PE znowu zajmuje się ochroną życia poczętego w Polsce

Fragment Piekła Hieronima Boscha Fot. Wikipedia
REKLAMA

W Brukseli kolejna „debata” w temacie aborcji w Polsce. To trochę „kroplówka” dla gasnącego „strajku feministek”. Chociaż Unia nie ma kompetencji zajmować się takimi sprawami, a zakres jej zainteresowań powinna wyznaczać treść traktatów unijnych, to rozpychanie się w sferę ideologii jest immanentnie wpisane w działania każdej struktury opanowanej przez lewicę.

Regulacje w zakresie ochrony życia należą do kompetencją państw członkowskich.
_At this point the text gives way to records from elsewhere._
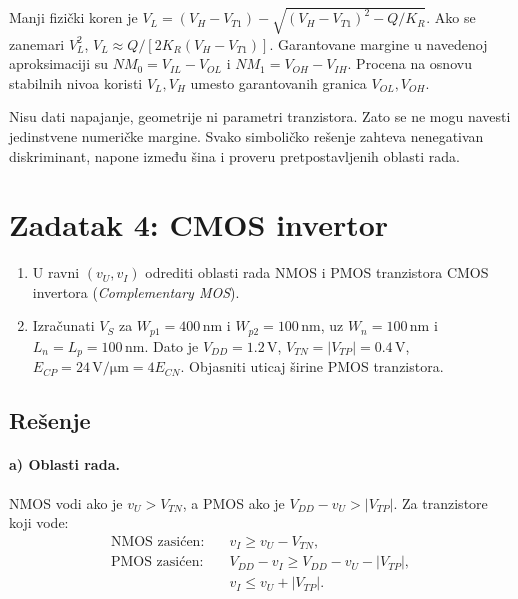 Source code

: \documentclass[a4paper,11pt]{article}
\numberwithin{equation}{section}
\newcommand{\napomena}[1]{\begin{tcolorbox}[colback=gray!10,colframe=black,boxrule=0.5pt,breakable]#1\end{tcolorbox}}
\begin{document}
Manji fizički koren je $V_L=(V_H-V_{T1})-\sqrt{(V_H-V_{T1})^2-Q/K_R}$. Ako se zanemari $V_L^2$, $V_L\approx Q/[2K_R(V_H-V_{T1})]$.
Garantovane margine u navedenoj aproksimaciji su $NM_0=V_{IL}-V_{OL}$ i $NM_1=V_{OH}-V_{IH}$. Procena na osnovu stabilnih nivoa koristi $V_L,V_H$ umesto garantovanih granica $V_{OL},V_{OH}$.
\napomena{Nisu dati napajanje, geometrije ni parametri tranzistora. Zato se ne mogu navesti jedinstvene numeričke margine. Svako simboličko rešenje zahteva nenegativan diskriminant, napone između šina i proveru pretpostavljenih oblasti rada.}
\clearpage\section{Zadatak 4: CMOS invertor}\label{sec:4}
\begin{enumerate}[label=\alph*)]
\item U ravni $(v_U,v_I)$ odrediti oblasti rada NMOS i PMOS tranzistora CMOS invertora (\emph{Complementary MOS}).
\item Izračunati $V_S$ za $W_{p1}=400\,\mathrm{nm}$ i $W_{p2}=100\,\mathrm{nm}$, uz $W_n=100\,\mathrm{nm}$ i $L_n=L_p=100\,\mathrm{nm}$. Dato je $V_{DD}=1.2\,\mathrm V$, $V_{TN}=|V_{TP}|=0.4\,\mathrm V$, $E_{CP}=24\,\mathrm{V/\mu m}=4E_{CN}$. Objasniti uticaj širine PMOS tranzistora.
\end{enumerate}
\FloatBarrier{}\subsection*{Rešenje}
\FloatBarrier{}\paragraph{a) Oblasti rada.}
NMOS vodi ako je $v_U>V_{TN}$, a PMOS ako je $V_{DD}-v_U>|V_{TP}|$. Za tranzistore koji vode:
\begin{equation}\label{eq:4.1}
\begin{aligned}\text{NMOS zasićen:}\quad&v_I\ge v_U-V_{TN},\\\text{PMOS zasićen:}\quad&V_{DD}-v_I\ge V_{DD}-v_U-|V_{TP}|,\\&v_I\le v_U+|V_{TP}|.\end{aligned}
\end{equation}
\end{document}
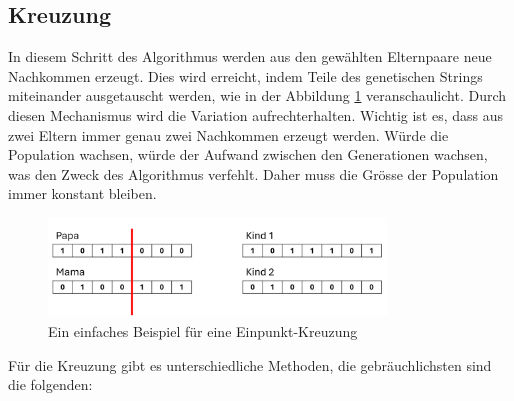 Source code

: %
%
%
%
\subsection{Kreuzung
\label{buch:paper:varalg:subsection:crossover}}
In diesem Schritt des Algorithmus werden aus den gewählten Elternpaare 
neue Nachkommen erzeugt. Dies wird erreicht, indem Teile des genetischen 
Strings miteinander ausgetauscht werden, 
wie in der Abbildung \ref{fig:one_point_crossover} veranschaulicht.
Durch diesen Mechanismus wird die Variation aufrechterhalten. Wichtig ist es,
dass aus zwei Eltern immer genau zwei Nachkommen erzeugt werden. Würde
die Population wachsen, würde der Aufwand zwischen den Generationen
wachsen, was den Zweck des Algorithmus verfehlt. Daher muss die Grösse der
Population immer konstant bleiben.
\begin{figure}
	\centering
	\includegraphics[width=0.8\textwidth]{
		papers/varalg/images/teil3/05GeneticStringCross.png
	}
	\caption{Ein einfaches Beispiel für eine Einpunkt-Kreuzung}
	\label{fig:one_point_crossover}
\end{figure}
Für die Kreuzung gibt es unterschiedliche Methoden, die gebräuchlichsten sind
die folgenden:
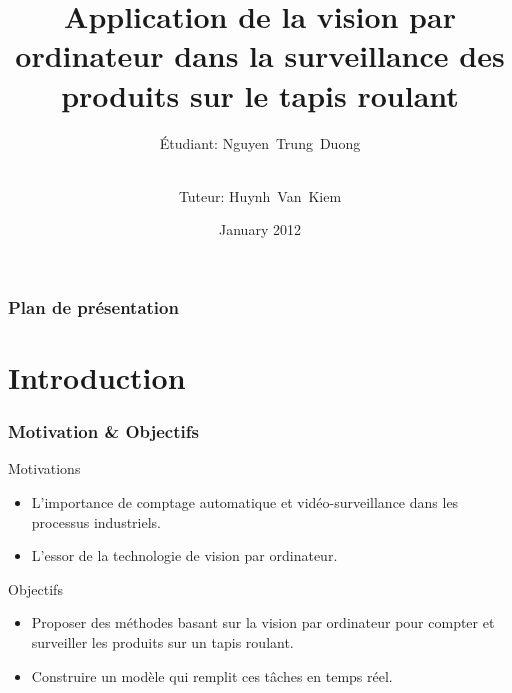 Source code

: \documentclass{beamer}
\title[Projet de fin d'étude]{Application de la vision par ordinateur dans la surveillance des produits sur le tapis roulant} %
\author[Nguyen~Trung~Duong]{Étudiant: Nguyen~Trung~Duong \and \\
Tuteur: Huynh~Van~Kiem} %
\institute[IPHCMV] %
{Génie Électrique - Électronique \\
Institut Poytechnique de Ho Chi Minh Ville \\ %
}
\date[January 2012]{January 2012} %
\begin{document}
\begin{frame}
\titlepage %
\end{frame}

\begin{frame}
\frametitle{Plan de présentation} %
\tableofcontents %
\end{frame}


\section{Introduction} %


\begin{frame}
\frametitle{Motivation \& Objectifs}
\begin{exampleblock}{\Large{Motivations}}
\begin{itemize}
	\item L'importance de comptage automatique et vidéo-surveillance dans les processus industriels.
	\item L'essor de la technologie de vision par ordinateur.
\end{itemize}
\end{exampleblock}

\medskip
\begin{exampleblock}{\Large{Objectifs}}
\begin{itemize}
\item Proposer des méthodes basant sur la vision par ordinateur pour compter et surveiller les produits sur un tapis roulant.  
\item Construire un modèle qui remplit ces tâches en temps réel.
\end{itemize}
\end{exampleblock}
\end{frame}
\end{document}
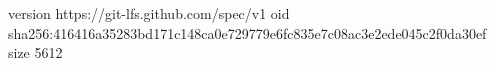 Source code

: version https://git-lfs.github.com/spec/v1
oid sha256:416416a35283bd171c148ca0e729779e6fc835e7c08ac3e2ede045c2f0da30ef
size 5612
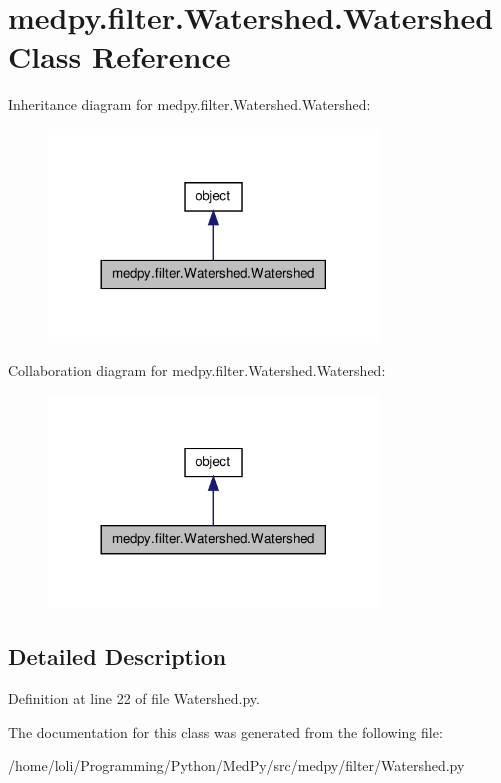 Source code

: \hypertarget{classmedpy_1_1filter_1_1Watershed_1_1Watershed}{
\section{medpy.filter.Watershed.Watershed Class Reference}
\label{classmedpy_1_1filter_1_1Watershed_1_1Watershed}
}


Inheritance diagram for medpy.filter.Watershed.Watershed:\nopagebreak
\begin{figure}[H]
\begin{center}
\leavevmode
\includegraphics[width=248pt]{classmedpy_1_1filter_1_1Watershed_1_1Watershed__inherit__graph}
\end{center}
\end{figure}


Collaboration diagram for medpy.filter.Watershed.Watershed:\nopagebreak
\begin{figure}[H]
\begin{center}
\leavevmode
\includegraphics[width=248pt]{classmedpy_1_1filter_1_1Watershed_1_1Watershed__coll__graph}
\end{center}
\end{figure}


\subsection{Detailed Description}


Definition at line 22 of file Watershed.py.



The documentation for this class was generated from the following file:\begin{DoxyCompactItemize}
\item 
/home/loli/Programming/Python/MedPy/src/medpy/filter/Watershed.py\end{DoxyCompactItemize}
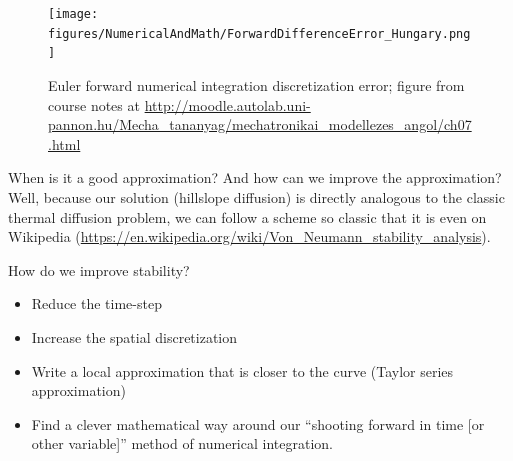 \documentclass[a4paper,10pt]{scrartcl}
\begin{document}
\begin{figure}
\begin{center}
\texttt{[image: figures/NumericalAndMath/ForwardDifferenceError\_Hungary.png]}
\end{center}
 \caption{Euler forward numerical integration discretization error; figure from course notes at \url{http://moodle.autolab.uni-pannon.hu/Mecha_tananyag/mechatronikai_modellezes_angol/ch07.html}}
\end{figure}

When is it a good approximation? And how can we improve the approximation? Well, because our solution (hillslope diffusion) is directly analogous to the classic thermal diffusion problem, we can follow a scheme so classic that it is even on Wikipedia (\url{https://en.wikipedia.org/wiki/Von_Neumann_stability_analysis}).

How do we improve stability?
\begin{itemize}
 \item Reduce the time-step
 \item Increase the spatial discretization
 \item Write a local approximation that is closer to the curve (Taylor series approximation)
 \item Find a clever mathematical way around our ``shooting forward in time [or other variable]'' method of numerical integration.
\end{itemize}
\end{document}
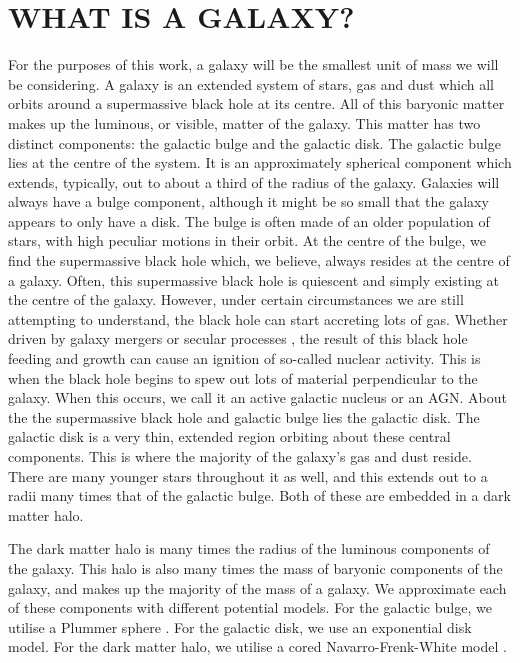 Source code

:\section{WHAT IS A GALAXY?}
\noindent For the purposes of this work, a galaxy will be the smallest unit of mass we will be considering. A galaxy is an extended system of stars, gas and dust which all orbits around a supermassive black hole at its centre. All of this baryonic matter makes up the luminous, or visible, matter of the galaxy. This matter has two distinct components: the galactic bulge and the galactic disk. The galactic bulge lies at the centre of the system. It is an approximately spherical component which extends, typically, out to about a third of the radius of the galaxy. Galaxies will always have a bulge component, although it might be so small that the galaxy appears to only have a disk. The bulge is often made of an older population of stars, with high peculiar motions in their orbit. At the centre of the bulge, we find the supermassive black hole which, we believe, always resides at the centre of a galaxy. Often, this supermassive black hole is quiescent and simply existing at the centre of the galaxy. However, under certain circumstances we are still attempting to understand, the black hole can start accreting lots of gas. Whether driven by galaxy mergers \citep{} or secular processes \citep{}, the result of this black hole feeding and growth can cause an ignition of so-called nuclear activity. This is when the black hole begins to spew out lots of material perpendicular to the galaxy. When this occurs, we call it an active galactic nucleus or an AGN. About the the supermassive black hole and galactic bulge lies the galactic disk. The galactic disk is a very thin, extended region orbiting about these central components. This is where the majority of the galaxy's gas and dust reside. There are many younger stars throughout it as well, and this extends out to a radii many times that of the galactic bulge. Both of these are embedded in a dark matter halo.

The dark matter halo is many times the radius of the luminous components of the galaxy. This halo is also many times the mass of baryonic components of the galaxy, and makes up the majority of the mass of a galaxy. We approximate each of these components with different potential models. For the galactic bulge, we utilise a Plummer sphere \citep{1911MNRAS..71..460P}. For the galactic disk, we use an exponential disk model. For the dark matter halo, we utilise a cored Navarro-Frenk-White model \citep{1997ApJ...490..493N}.

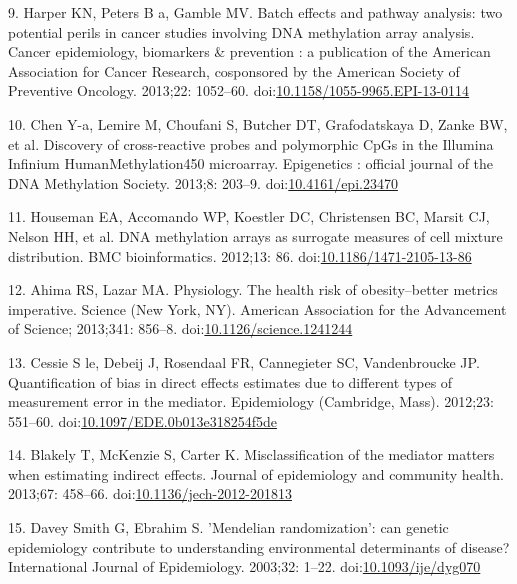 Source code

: \documentclass[]{article}
\begin{document}
\leavevmode\hypertarget{ref-Harper2013}{}%
9. Harper KN, Peters B a, Gamble MV. Batch effects and pathway analysis:
two potential perils in cancer studies involving DNA methylation array
analysis. Cancer epidemiology, biomarkers \& prevention : a publication
of the American Association for Cancer Research, cosponsored by the
American Society of Preventive Oncology. 2013;22: 1052--60.
doi:\href{https://doi.org/10.1158/1055-9965.EPI-13-0114}{10.1158/1055-9965.EPI-13-0114}

\leavevmode\hypertarget{ref-Chen2013a}{}%
10. Chen Y-a, Lemire M, Choufani S, Butcher DT, Grafodatskaya D, Zanke
BW, et al. Discovery of cross-reactive probes and polymorphic CpGs in
the Illumina Infinium HumanMethylation450 microarray. Epigenetics :
official journal of the DNA Methylation Society. 2013;8: 203--9.
doi:\href{https://doi.org/10.4161/epi.23470}{10.4161/epi.23470}

\leavevmode\hypertarget{ref-Houseman2012}{}%
11. Houseman EA, Accomando WP, Koestler DC, Christensen BC, Marsit CJ,
Nelson HH, et al. DNA methylation arrays as surrogate measures of cell
mixture distribution. BMC bioinformatics. 2012;13: 86.
doi:\href{https://doi.org/10.1186/1471-2105-13-86}{10.1186/1471-2105-13-86}

\leavevmode\hypertarget{ref-Ahima2013}{}%
12. Ahima RS, Lazar MA. Physiology. The health risk of obesity--better
metrics imperative. Science (New York, NY). American Association for the
Advancement of Science; 2013;341: 856--8.
doi:\href{https://doi.org/10.1126/science.1241244}{10.1126/science.1241244}

\leavevmode\hypertarget{ref-LeCessie2012}{}%
13. Cessie S le, Debeij J, Rosendaal FR, Cannegieter SC, Vandenbroucke
JP. Quantification of bias in direct effects estimates due to different
types of measurement error in the mediator. Epidemiology (Cambridge,
Mass). 2012;23: 551--60.
doi:\href{https://doi.org/10.1097/EDE.0b013e318254f5de}{10.1097/EDE.0b013e318254f5de}

\leavevmode\hypertarget{ref-Blakely2013}{}%
14. Blakely T, McKenzie S, Carter K. Misclassification of the mediator
matters when estimating indirect effects. Journal of epidemiology and
community health. 2013;67: 458--66.
doi:\href{https://doi.org/10.1136/jech-2012-201813}{10.1136/jech-2012-201813}

\leavevmode\hypertarget{ref-DaveySmith2003}{}%
15. Davey Smith G, Ebrahim S. 'Mendelian randomization': can genetic
epidemiology contribute to understanding environmental determinants of
disease? International Journal of Epidemiology. 2003;32: 1--22.
doi:\href{https://doi.org/10.1093/ije/dyg070}{10.1093/ije/dyg070}
\end{document}
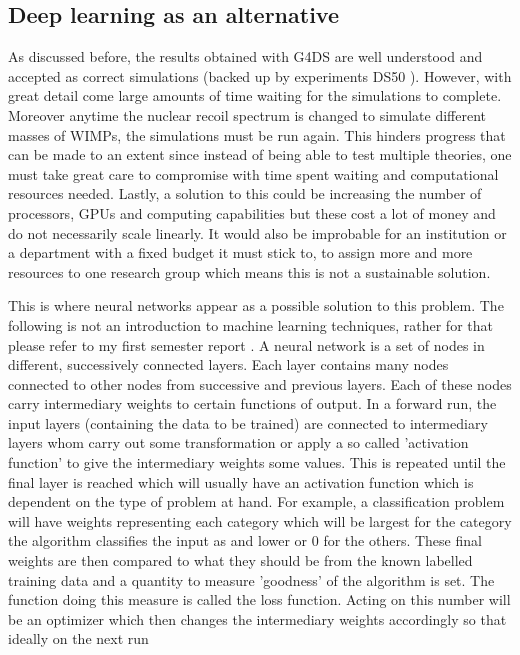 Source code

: \documentclass[11pt]{article} %
\begin{document}
\subsection{Deep learning as an alternative}
As discussed before, the results obtained with G4DS are well understood and accepted as correct simulations (backed up by experiments DS50 \cite{agnes2015first}).
However, with great detail come large amounts of time waiting for the simulations to complete.
Moreover anytime the nuclear recoil spectrum is changed to simulate different masses of WIMPs, the simulations must be run again.
This hinders progress that can be made to an extent since instead of being able to test multiple theories, one must take great care to compromise with time spent waiting and computational resources needed.
Lastly, a solution to this could be increasing the number of processors, GPUs and computing capabilities but these cost a lot of money and do not necessarily scale linearly.
It would also be improbable for an institution or a department with a fixed budget it must stick to, to assign more and more resources to one research group which means this is
not a sustainable solution.
\\
\par This is where neural networks appear as a possible solution to this problem.
The following is not an introduction to machine learning techniques, rather for that please refer to my first semester report \cite{firstsemester}.
A neural network is a set of nodes in different, successively connected layers.
Each layer contains many nodes connected to other nodes from successive and previous layers.
Each of these nodes carry intermediary weights to certain functions of output.
In a forward run, the input layers (containing the data to be trained) are connected to
intermediary layers whom carry out some transformation or apply a so called 'activation function' to give
the intermediary weights some values.
This is repeated until the final layer is reached which will usually have an activation function which is dependent on the type of problem at hand.
For example, a classification problem will have weights representing each category which will be largest for the category the algorithm classifies the input as and lower or 0 for the others.
These final weights are then compared to what they should be from the known labelled training data and a quantity to measure 'goodness' of the algorithm is set.
The function doing this measure is called the loss function.
Acting on this number will be an optimizer which then changes the intermediary weights accordingly so that ideally on the next run
\end{document}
W Polsce to Trybunał Konstytucyjny orzeka o zgodności ustawy z konstytucją.

Tymczasem pod tekstem rezolucji przeciw Polsce podpisało się pięć frakcji. W czwartek 26 listopada zostanie zapewne uchwalona. Tak to już jednak bywa, kiedy zabijanie nienarodzonych dzieci uznaje się za „prawo fundamentalne”. Żadnego „fundamentu” tu nie ma, a prawie wszędzie, gdzie aborcję wprowadzano uzasadniano to „mniejszym złem”.

REKLAMA

Teraz „mniejsze zło” stało się „dobrem”, a zamiast potępiać np. zabijanie co roku 200 tys. nienarodzonych Francuzów, PE potępia obronę życia w Polsce.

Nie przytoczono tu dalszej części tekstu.